## [ABOUT THIS EXERCISE]
Find and copy each line of the records where the string "exec" shows up.

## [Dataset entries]
BEGIN

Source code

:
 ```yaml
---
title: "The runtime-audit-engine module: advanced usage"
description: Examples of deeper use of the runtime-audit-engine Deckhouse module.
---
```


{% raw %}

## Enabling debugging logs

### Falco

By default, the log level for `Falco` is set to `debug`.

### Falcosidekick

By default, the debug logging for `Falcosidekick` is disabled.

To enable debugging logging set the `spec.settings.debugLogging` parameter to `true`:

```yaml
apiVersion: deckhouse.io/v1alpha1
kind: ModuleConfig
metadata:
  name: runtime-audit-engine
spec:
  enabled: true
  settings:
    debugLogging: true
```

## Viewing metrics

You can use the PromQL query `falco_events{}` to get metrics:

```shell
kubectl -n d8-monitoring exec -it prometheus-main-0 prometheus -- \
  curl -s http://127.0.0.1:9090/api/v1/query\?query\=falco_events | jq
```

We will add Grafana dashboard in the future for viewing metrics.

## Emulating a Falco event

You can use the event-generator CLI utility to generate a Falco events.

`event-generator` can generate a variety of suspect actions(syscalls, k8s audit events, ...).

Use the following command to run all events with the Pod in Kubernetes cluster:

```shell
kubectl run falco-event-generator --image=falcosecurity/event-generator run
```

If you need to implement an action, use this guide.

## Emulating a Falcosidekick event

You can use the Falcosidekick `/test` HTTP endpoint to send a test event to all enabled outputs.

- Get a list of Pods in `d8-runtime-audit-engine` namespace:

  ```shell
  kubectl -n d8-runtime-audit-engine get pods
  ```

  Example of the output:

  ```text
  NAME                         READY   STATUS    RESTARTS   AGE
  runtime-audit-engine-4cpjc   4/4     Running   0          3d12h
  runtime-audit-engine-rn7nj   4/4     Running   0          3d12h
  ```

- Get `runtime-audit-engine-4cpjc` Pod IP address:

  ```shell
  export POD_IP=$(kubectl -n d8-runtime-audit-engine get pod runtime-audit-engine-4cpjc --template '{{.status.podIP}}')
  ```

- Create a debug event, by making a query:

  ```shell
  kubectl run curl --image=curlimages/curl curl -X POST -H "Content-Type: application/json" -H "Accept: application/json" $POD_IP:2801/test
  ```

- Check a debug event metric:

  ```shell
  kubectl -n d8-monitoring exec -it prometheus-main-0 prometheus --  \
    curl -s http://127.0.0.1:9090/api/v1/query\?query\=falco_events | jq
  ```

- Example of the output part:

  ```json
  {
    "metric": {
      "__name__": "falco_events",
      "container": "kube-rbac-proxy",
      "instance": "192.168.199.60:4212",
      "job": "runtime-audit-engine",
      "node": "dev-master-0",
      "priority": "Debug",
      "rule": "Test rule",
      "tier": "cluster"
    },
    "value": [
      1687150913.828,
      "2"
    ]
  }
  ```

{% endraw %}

END

## [SOLUTION]
kubectl -n d8-monitoring exec -it prometheus-main-0 prometheus -- \
  kubectl -n d8-monitoring exec -it prometheus-main-0 prometheus --  \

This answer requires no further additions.